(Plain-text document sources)
________________

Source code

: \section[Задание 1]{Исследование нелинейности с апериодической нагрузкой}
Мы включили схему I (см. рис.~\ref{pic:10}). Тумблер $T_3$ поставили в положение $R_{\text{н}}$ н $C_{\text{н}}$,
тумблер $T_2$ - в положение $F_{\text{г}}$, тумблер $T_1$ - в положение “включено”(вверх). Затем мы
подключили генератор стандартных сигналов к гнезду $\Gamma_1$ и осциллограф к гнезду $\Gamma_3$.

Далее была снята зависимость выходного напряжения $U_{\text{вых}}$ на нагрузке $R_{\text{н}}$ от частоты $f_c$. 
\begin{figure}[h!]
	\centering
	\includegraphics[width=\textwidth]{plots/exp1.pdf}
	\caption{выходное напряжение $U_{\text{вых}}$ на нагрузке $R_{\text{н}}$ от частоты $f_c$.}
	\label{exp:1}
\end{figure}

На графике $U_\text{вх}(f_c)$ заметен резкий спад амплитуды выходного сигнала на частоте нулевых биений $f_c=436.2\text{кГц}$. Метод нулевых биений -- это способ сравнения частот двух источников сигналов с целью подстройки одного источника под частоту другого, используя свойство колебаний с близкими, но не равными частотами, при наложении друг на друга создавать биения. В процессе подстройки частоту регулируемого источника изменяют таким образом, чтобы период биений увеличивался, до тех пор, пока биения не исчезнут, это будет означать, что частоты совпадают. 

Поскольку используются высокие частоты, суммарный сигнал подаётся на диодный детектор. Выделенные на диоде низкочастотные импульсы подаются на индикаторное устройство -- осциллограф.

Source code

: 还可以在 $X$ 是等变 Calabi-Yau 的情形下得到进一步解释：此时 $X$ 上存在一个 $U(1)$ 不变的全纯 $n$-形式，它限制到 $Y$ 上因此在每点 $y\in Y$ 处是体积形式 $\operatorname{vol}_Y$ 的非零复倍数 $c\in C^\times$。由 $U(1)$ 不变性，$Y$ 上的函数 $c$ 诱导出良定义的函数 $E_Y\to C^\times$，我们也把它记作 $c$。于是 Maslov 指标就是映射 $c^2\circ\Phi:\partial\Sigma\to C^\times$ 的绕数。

________________

Each line above is to be repeated exactly.

**Expected answer:**
Source code

: \section[Задание 1]{Исследование нелинейности с апериодической нагрузкой}
Мы включили схему I (см. рис.~\ref{pic:10}). Тумблер $T_3$ поставили в положение $R_{\text{н}}$ н $C_{\text{н}}$,
тумблер $T_2$ - в положение $F_{\text{г}}$, тумблер $T_1$ - в положение “включено”(вверх). Затем мы
подключили генератор стандартных сигналов к гнезду $\Gamma_1$ и осциллограф к гнезду $\Gamma_3$.

Далее была снята зависимость выходного напряжения $U_{\text{вых}}$ на нагрузке $R_{\text{н}}$ от частоты $f_c$. 
\begin{figure}[h!]
	\centering
	\includegraphics[width=\textwidth]{plots/exp1.pdf}
	\caption{выходное напряжение $U_{\text{вых}}$ на нагрузке $R_{\text{н}}$ от частоты $f_c$.}
	\label{exp:1}
\end{figure}

На графике $U_\text{вх}(f_c)$ заметен резкий спад амплитуды выходного сигнала на частоте нулевых биений $f_c=436.2\text{кГц}$. Метод нулевых биений -- это способ сравнения частот двух источников сигналов с целью подстройки одного источника под частоту другого, используя свойство колебаний с близкими, но не равными частотами, при наложении друг на друга создавать биения. В процессе подстройки частоту регулируемого источника изменяют таким образом, чтобы период биений увеличивался, до тех пор, пока биения не исчезнут, это будет означать, что частоты совпадают. 

Поскольку используются высокие частоты, суммарный сигнал подаётся на диодный детектор. Выделенные на диоде низкочастотные импульсы подаются на индикаторное устройство -- осциллограф.

Source code

: 还可以在 $X$ 是等变 Calabi-Yau 的情形下得到进一步解释：此时 $X$ 上存在一个 $U(1)$ 不变的全纯 $n$-形式，它限制到 $Y$ 上因此在每点 $y\in Y$ 处是体积形式 $\operatorname{vol}_Y$ 的非零复倍数 $c\in C^\times$。由 $U(1)$ 不变性，$Y$ 上的函数 $c$ 诱导出良定义的函数 $E_Y\to C^\times$，我们也把它记作 $c$。于是 Maslov 指标就是映射 $c^2\circ\Phi:\partial\Sigma\to C^\times$ 的绕数。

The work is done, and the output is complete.